Another important consideration regarding the Farnsworth D-15 is that the attention and memory mechanisms, as well as cognitive processes, may influence test performance because motor, verbal, and intellectual competencies were required from the child during the assessment [
25,
26,
27]. It is worth highlighting that our study methodology included monocular color vision evaluation, which may cause the second eye tested to yield either a worse result due to fatigue or a lack of interest, or a better result due to the learning effect. In our study, each of these two situations was observed in a similar proportion of the schoolchildren with normal/near normal visual acuity (VA of 0.3 logMAR or better) and without interocular acuity difference; 14% (
n = 63) of the participants presented the same color score in both eyes, 44% (
n = 206) had better color score in the first eye tested, and 42% (
n = 194) had better color score in the second eye tested. The fatigue or learning effect may explain our results of younger children (in both LBW and AGA groups), who had a higher chance of worse color discrimination, maybe owing to cognitive immaturity, as the visual maturation process is age-dependent [
26,
28]. Furthermore, our children with visual acuity reduction, regardless of group, had a higher chance of worse color discrimination, which is corroborated by previous studies that pointed out deficits in color vision in the presence of severe visual acuity impairment [
29,
30].
The literature reports that strabismus and refractive errors are common ocular findings in LBW children [
4,
5,
21]. In our study, the frequencies of strabismus and amblyopia were, respectively, three and five times higher in the LBW children, and their interocular color score difference was also significantly larger.
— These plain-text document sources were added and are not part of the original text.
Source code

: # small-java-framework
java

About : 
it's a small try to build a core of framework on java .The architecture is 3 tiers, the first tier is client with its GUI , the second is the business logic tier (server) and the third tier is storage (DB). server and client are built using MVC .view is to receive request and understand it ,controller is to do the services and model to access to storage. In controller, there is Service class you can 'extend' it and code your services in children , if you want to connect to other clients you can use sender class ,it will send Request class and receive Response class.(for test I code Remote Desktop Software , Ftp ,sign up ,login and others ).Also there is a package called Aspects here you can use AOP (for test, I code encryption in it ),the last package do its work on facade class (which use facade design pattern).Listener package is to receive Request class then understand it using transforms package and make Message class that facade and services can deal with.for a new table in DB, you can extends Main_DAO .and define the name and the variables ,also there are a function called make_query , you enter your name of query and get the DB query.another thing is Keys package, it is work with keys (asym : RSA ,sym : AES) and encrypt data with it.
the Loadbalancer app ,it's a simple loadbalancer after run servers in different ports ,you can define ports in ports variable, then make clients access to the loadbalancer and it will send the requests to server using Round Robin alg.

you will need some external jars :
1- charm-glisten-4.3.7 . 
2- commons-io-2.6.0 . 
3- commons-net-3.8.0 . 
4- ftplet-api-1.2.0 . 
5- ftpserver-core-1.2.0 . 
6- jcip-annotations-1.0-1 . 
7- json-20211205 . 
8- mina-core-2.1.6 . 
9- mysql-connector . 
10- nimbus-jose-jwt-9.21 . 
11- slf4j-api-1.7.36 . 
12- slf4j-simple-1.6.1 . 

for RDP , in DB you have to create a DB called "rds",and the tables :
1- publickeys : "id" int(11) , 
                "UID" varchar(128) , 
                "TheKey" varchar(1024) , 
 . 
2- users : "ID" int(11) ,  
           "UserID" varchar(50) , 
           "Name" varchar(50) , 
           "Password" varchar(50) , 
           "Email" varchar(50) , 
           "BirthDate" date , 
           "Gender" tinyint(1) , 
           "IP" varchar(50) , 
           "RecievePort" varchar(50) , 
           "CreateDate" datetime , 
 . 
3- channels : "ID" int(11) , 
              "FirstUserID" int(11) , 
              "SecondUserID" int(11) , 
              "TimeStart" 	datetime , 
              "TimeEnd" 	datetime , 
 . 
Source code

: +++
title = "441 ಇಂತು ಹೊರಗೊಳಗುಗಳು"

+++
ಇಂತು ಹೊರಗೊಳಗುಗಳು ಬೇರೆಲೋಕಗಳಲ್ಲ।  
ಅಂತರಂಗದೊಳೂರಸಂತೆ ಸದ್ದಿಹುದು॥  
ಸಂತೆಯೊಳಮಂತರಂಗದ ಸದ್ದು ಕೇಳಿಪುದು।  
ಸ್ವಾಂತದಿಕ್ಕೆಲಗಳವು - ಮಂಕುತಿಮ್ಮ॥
Moreover, our results showed that interocular color score difference was significantly associated with low birth weight and interocular acuity difference, and it could pass unnoticed in basic clinical investigations [
5,
10].
A limitation of the current work is that the medical records of the children who underwent perinatal hospitalization were not accessed, which means that the presence of underlying neuropediatric conditions cannot be ruled out in this population, hindering the correlations of the findings of this study. In addition, no assessments were conducted to identify neuropsychomotor and learning disorders, which could impact the child’s performance on visual tests. Another consideration is the school environment used for visual evaluation, which is more likely to lead to children’s attention wandering during the tests compared to an outpatient healthcare setting. Additionally, detailed ocular motility, refraction, and fundus exams were not performed.
Despite the lack of a complete ophthalmological assessment, the current study included a large sample size, made possible by school-based sampling, which is logistically less cumbersome and costly. Also, this study included a matched control group of AGA children, with a similar number of participants, sociodemographic characteristics, and living conditions as the LBW group. Thus, our results of color discrimination and visual acuity reflect the daily visual condition of a group of schoolchildren from public schools in a low-income region of Brazil, among whom 9% presented some form of dyschromatopsia. These and other subtle color visual dysfunctions not detected in childhood may impact school activities and learning, as well as professional activities involving color vision in adulthood.
Future studies on color visual function in children using tests for detecting congenital and acquired color deficits may contribute to a better understanding of color dysfunctions in childhood. Additionally, research is necessary to determine the frequency, causes, risk factors, and types of strabismus, amblyopia, and refractive errors in children with low birth weights.